● **What you should do**: Across the records below, how many lines include the string "xargv"? State the number and nothing more.
━━━━━━━━
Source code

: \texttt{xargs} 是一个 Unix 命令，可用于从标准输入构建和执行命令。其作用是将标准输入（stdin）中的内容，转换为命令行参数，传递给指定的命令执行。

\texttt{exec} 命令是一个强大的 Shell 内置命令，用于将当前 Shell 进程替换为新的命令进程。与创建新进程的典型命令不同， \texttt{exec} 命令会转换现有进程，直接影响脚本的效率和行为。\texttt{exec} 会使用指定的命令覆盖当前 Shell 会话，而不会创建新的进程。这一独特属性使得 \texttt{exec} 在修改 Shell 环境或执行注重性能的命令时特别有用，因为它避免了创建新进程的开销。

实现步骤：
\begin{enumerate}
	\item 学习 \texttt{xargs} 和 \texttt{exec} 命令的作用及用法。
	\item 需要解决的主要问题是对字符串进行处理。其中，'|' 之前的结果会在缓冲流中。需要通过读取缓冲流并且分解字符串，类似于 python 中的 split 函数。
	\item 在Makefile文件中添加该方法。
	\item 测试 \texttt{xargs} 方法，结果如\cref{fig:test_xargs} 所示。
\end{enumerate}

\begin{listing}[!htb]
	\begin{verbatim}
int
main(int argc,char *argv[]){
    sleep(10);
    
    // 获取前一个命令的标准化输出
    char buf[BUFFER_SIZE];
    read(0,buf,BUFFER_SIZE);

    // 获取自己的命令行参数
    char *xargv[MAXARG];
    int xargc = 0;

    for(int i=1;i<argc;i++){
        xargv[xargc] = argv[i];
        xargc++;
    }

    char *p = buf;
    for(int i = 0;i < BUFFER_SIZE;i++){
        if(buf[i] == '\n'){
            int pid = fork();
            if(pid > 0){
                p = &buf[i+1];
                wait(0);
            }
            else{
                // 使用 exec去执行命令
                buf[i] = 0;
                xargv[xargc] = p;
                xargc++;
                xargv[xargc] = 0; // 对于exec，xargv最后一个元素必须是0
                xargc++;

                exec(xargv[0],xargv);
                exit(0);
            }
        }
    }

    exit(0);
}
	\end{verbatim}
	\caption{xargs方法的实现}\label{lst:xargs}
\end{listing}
━━━━━━━━
● **Answer space**: 5